[TASK DESCRIPTION]:
Show all lines from the records below in which the string "status" is present.

[SUPPLIED MATERIAL]:
────
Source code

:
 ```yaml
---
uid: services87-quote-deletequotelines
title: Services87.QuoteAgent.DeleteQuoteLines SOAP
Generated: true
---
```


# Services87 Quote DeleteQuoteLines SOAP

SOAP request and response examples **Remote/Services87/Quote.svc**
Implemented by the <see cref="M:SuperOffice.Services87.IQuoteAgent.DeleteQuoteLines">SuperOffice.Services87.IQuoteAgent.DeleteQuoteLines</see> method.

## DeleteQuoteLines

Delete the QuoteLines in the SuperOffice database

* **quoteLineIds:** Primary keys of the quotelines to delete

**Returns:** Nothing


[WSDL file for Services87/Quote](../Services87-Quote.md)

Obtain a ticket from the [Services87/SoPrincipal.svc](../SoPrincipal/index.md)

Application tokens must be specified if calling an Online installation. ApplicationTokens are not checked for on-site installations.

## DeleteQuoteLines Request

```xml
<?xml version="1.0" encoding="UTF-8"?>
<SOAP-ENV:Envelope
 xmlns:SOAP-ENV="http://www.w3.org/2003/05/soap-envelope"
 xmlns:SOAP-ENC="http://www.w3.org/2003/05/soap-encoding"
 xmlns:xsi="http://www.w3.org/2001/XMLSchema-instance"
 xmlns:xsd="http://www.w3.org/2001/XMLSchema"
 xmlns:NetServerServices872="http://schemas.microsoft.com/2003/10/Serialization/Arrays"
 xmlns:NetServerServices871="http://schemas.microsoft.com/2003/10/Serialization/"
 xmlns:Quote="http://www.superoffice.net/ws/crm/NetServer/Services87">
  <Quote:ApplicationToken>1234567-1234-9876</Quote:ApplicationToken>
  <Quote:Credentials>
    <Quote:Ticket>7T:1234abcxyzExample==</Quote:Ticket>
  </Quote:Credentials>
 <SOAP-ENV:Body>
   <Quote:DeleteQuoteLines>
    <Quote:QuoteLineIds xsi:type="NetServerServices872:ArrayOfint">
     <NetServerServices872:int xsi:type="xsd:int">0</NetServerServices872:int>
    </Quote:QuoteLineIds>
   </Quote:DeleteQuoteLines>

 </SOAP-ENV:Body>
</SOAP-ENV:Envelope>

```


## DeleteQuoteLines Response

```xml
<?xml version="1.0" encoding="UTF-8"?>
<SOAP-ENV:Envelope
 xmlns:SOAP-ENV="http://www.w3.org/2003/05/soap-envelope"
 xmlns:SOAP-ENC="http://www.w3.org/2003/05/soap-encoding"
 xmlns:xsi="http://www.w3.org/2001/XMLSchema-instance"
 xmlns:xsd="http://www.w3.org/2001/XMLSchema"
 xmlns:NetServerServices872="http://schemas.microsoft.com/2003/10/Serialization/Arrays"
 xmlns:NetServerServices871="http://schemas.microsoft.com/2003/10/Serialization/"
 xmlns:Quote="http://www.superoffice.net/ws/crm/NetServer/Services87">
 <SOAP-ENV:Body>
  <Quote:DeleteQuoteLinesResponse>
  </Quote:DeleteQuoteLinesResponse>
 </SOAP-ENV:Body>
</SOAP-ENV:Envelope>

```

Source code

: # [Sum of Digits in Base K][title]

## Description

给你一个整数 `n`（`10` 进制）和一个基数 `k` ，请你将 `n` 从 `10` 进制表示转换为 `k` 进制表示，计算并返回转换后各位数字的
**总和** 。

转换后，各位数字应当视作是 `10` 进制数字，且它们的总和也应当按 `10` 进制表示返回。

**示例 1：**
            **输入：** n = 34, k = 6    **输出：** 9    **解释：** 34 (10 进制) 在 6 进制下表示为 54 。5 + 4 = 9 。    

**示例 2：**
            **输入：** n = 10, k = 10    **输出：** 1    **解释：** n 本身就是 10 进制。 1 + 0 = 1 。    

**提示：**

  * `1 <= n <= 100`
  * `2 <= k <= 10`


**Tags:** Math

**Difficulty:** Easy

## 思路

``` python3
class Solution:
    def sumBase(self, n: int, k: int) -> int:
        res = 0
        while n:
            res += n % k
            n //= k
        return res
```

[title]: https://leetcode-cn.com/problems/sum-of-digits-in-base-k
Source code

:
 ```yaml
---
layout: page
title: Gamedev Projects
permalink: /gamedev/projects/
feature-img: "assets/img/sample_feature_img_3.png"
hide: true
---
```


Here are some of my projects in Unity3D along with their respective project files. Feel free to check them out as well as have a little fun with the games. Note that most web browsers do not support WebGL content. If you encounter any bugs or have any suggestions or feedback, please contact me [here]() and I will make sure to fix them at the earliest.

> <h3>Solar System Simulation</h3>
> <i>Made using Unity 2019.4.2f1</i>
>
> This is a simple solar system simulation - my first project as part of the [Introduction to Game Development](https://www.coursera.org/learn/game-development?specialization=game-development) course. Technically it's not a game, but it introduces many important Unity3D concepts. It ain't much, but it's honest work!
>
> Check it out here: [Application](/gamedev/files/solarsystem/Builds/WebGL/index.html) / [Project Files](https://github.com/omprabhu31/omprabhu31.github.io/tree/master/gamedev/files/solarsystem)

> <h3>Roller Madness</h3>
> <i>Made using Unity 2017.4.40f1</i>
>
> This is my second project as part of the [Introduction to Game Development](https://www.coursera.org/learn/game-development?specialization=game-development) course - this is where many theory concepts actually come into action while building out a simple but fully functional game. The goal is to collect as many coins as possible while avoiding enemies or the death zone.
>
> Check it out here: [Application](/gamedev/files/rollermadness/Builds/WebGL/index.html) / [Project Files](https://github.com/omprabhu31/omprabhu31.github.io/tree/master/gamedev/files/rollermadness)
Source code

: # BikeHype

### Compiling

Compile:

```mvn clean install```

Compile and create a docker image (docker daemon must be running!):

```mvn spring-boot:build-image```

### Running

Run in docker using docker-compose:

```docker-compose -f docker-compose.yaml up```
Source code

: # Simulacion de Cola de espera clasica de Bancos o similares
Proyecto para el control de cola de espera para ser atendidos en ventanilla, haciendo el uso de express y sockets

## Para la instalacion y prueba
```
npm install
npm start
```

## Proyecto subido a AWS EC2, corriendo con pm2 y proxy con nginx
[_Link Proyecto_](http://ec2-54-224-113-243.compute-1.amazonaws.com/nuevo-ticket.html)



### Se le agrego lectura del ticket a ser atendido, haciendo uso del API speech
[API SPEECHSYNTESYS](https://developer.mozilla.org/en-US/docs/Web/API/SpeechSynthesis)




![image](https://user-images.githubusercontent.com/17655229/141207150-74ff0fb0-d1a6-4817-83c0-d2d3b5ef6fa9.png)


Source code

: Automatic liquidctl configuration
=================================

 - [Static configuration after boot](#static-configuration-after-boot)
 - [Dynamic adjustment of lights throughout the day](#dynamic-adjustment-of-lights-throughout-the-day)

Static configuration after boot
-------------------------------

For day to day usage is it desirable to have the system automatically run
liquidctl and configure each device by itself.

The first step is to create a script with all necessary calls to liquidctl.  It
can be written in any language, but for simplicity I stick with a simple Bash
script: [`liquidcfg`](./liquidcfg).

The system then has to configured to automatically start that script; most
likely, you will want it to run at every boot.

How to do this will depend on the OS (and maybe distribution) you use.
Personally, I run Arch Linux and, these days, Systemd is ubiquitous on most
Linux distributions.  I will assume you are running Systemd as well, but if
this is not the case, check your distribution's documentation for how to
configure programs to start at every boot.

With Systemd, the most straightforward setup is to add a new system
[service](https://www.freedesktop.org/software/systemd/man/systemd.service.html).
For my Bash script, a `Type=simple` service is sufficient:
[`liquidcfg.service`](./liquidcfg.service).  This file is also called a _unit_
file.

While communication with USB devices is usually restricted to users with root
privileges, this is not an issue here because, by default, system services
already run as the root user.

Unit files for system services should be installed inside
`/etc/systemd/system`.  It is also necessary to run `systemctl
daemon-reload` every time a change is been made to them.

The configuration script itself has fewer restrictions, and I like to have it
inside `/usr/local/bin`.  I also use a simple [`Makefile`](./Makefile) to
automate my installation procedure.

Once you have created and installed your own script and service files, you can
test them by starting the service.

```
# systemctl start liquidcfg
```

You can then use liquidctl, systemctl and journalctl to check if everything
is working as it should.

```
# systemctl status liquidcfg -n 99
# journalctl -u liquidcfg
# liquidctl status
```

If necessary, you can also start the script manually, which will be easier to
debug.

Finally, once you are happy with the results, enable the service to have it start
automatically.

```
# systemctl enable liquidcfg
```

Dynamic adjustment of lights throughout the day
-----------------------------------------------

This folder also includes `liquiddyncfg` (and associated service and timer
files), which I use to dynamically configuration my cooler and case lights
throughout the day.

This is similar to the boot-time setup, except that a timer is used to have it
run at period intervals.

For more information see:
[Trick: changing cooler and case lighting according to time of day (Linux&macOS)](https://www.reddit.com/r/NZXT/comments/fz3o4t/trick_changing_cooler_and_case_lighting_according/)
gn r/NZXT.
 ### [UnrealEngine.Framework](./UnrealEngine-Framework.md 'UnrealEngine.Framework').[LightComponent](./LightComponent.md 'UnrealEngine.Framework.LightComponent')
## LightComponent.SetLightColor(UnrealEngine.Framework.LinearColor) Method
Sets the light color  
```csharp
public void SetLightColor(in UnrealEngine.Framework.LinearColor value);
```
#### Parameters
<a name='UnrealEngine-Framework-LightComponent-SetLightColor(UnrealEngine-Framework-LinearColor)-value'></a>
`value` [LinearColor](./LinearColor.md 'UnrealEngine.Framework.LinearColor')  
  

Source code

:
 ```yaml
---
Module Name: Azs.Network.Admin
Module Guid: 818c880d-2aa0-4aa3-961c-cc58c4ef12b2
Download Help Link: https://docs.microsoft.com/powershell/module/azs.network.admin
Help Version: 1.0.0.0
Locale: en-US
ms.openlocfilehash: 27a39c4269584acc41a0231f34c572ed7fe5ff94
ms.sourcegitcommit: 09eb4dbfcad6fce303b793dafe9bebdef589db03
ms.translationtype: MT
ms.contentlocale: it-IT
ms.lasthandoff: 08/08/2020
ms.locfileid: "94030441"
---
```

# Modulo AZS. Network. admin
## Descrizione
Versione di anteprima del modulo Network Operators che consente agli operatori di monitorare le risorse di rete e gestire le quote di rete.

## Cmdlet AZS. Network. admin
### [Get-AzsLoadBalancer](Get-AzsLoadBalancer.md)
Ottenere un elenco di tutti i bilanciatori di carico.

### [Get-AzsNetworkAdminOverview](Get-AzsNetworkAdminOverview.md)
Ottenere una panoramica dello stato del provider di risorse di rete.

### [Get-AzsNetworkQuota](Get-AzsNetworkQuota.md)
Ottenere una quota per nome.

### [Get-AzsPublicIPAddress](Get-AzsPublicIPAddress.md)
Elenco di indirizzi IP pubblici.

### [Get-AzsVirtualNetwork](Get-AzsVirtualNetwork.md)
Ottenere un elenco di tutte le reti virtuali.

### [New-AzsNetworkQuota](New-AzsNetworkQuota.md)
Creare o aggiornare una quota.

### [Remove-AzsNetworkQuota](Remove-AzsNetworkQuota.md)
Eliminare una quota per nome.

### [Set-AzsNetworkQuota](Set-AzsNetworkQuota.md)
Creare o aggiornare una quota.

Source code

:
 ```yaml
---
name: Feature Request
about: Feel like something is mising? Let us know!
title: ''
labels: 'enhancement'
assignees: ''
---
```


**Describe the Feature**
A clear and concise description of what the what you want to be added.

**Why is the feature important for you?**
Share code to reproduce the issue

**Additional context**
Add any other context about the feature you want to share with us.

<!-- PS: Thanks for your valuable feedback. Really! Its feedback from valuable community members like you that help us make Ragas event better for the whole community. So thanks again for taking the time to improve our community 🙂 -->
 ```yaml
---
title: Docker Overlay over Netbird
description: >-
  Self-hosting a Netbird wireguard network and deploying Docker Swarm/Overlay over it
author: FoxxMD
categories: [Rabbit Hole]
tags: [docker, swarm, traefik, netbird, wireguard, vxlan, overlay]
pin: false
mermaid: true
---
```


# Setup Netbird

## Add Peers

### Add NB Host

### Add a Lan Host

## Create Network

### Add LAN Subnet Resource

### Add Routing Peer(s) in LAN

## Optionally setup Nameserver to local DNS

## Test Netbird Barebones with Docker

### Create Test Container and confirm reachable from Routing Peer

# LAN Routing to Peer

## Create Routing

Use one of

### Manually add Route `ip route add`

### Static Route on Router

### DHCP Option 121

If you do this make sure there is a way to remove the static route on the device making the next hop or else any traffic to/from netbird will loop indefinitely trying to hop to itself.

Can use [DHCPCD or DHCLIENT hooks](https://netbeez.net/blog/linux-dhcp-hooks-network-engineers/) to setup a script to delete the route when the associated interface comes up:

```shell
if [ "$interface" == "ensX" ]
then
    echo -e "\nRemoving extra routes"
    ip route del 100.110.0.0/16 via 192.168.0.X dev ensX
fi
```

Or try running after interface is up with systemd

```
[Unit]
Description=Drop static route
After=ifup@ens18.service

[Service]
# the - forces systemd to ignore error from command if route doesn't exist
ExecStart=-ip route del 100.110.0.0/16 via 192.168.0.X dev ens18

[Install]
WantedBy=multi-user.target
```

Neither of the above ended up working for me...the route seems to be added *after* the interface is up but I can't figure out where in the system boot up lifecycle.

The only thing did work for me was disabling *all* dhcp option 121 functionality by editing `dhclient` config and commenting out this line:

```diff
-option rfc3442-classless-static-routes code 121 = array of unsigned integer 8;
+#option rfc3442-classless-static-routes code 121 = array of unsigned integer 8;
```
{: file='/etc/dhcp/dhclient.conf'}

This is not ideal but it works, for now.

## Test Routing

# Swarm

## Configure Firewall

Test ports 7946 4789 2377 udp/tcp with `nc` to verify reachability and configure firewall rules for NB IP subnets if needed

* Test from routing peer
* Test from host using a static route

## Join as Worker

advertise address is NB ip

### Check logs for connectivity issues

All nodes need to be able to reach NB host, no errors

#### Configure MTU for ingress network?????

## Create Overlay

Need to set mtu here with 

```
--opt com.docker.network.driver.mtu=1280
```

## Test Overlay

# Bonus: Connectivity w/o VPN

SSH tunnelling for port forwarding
────
[ANSWER FOR THE TASK]:
# systemctl status liquidcfg -n 99
# liquidctl status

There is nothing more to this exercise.